### WHAT YOU NEED TO DO
A single number is needed: how many lines of the data below contain "Firewall".

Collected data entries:
◇ ◇ ◇ ◇

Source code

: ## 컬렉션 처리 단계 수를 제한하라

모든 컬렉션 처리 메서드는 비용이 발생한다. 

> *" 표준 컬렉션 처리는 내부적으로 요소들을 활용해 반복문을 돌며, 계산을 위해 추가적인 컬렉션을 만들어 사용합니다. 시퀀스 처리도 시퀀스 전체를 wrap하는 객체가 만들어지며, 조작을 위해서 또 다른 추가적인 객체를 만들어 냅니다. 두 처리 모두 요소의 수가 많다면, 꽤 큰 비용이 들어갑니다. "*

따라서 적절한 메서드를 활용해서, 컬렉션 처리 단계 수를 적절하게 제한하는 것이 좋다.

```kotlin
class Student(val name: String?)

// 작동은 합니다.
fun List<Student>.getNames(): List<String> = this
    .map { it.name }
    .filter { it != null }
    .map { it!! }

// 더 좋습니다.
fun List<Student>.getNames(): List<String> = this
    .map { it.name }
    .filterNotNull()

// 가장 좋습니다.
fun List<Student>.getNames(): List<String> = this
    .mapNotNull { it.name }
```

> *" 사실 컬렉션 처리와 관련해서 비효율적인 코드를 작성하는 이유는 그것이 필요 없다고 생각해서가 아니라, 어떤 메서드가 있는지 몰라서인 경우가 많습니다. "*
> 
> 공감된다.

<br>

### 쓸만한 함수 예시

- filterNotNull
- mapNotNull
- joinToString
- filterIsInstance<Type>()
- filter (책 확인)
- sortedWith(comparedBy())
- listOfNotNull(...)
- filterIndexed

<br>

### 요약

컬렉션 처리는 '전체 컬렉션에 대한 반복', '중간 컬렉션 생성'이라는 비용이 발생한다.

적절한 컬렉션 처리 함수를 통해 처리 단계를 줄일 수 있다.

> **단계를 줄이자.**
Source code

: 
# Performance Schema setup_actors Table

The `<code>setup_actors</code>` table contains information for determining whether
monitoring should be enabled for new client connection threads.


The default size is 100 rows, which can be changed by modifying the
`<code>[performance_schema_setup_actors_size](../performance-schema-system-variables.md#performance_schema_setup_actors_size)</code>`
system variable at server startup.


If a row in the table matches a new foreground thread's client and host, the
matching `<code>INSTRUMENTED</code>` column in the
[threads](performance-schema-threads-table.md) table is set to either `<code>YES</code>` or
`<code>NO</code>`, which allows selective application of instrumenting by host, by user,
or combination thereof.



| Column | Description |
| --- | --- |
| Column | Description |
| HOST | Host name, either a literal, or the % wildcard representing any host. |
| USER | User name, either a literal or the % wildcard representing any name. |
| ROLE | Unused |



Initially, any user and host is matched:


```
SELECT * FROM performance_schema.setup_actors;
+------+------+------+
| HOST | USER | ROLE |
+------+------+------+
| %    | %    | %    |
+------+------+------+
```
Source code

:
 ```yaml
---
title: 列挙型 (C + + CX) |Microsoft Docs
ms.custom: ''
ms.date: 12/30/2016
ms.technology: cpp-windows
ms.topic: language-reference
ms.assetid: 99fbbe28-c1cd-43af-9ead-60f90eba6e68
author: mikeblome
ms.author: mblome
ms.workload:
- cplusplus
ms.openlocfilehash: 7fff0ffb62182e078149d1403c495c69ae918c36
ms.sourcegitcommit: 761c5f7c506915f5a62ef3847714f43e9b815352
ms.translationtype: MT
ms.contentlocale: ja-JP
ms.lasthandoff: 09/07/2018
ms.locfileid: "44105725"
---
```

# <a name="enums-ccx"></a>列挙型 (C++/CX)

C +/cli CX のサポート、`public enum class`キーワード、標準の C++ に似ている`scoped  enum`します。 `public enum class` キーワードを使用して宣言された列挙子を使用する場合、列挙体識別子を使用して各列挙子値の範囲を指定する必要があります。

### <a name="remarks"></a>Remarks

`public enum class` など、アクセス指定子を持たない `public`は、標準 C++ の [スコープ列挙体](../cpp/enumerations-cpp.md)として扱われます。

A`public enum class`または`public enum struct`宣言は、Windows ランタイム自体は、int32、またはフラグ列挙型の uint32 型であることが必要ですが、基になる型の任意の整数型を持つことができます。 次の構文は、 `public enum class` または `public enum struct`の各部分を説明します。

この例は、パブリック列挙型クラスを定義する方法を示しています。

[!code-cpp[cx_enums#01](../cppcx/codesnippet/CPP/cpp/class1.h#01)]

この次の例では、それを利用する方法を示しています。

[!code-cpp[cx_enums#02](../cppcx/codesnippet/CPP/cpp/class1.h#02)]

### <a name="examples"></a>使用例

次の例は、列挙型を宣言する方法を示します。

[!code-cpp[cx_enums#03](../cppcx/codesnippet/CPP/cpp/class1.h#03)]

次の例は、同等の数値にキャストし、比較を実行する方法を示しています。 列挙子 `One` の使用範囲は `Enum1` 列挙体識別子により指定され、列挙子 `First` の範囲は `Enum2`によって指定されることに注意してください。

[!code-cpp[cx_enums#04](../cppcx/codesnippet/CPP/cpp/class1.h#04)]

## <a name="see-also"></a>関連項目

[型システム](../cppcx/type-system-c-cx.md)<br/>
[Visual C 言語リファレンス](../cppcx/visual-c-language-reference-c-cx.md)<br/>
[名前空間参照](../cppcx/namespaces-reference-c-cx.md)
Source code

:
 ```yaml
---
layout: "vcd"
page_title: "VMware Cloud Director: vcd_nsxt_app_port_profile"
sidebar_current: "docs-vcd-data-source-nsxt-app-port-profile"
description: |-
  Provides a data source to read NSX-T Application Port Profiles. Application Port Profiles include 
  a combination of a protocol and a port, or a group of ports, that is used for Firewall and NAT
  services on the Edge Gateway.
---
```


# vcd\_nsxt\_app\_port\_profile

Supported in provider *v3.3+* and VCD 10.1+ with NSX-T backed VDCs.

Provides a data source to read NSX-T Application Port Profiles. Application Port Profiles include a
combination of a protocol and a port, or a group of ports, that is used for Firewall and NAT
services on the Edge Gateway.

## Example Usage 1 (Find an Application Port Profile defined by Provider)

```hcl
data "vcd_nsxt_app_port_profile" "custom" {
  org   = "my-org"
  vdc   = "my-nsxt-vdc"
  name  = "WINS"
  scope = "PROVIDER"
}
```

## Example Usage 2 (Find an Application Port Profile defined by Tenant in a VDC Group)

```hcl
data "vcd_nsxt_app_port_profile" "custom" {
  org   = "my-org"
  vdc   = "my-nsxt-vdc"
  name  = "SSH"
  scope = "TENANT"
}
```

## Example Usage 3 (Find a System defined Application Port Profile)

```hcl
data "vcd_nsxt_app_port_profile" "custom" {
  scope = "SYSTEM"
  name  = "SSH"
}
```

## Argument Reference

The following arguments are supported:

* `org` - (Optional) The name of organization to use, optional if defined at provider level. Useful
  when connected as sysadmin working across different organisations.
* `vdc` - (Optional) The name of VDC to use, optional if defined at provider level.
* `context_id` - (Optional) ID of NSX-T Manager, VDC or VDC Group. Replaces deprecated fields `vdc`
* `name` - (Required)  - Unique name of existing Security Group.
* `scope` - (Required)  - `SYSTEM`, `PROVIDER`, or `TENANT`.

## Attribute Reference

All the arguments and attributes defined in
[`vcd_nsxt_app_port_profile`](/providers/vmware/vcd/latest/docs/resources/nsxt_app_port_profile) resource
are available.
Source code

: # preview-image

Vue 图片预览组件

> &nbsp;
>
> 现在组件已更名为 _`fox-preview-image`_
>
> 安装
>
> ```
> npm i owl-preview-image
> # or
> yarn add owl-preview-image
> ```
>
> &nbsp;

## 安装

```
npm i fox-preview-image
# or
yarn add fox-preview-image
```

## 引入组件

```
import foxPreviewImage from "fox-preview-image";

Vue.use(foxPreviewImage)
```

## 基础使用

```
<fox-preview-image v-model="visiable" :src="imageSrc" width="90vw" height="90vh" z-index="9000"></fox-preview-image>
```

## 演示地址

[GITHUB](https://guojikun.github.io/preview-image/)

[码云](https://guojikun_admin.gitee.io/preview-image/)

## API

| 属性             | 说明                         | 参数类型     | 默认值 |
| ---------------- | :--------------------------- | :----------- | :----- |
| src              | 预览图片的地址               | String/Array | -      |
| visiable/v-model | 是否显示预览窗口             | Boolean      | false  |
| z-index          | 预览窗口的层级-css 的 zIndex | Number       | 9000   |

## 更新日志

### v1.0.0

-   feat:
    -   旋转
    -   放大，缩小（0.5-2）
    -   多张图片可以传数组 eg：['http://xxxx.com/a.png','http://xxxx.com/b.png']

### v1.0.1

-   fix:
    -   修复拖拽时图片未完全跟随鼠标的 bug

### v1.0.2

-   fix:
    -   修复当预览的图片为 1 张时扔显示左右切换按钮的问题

◇ ◇ ◇ ◇

### RESPONSE TO THE TASK
2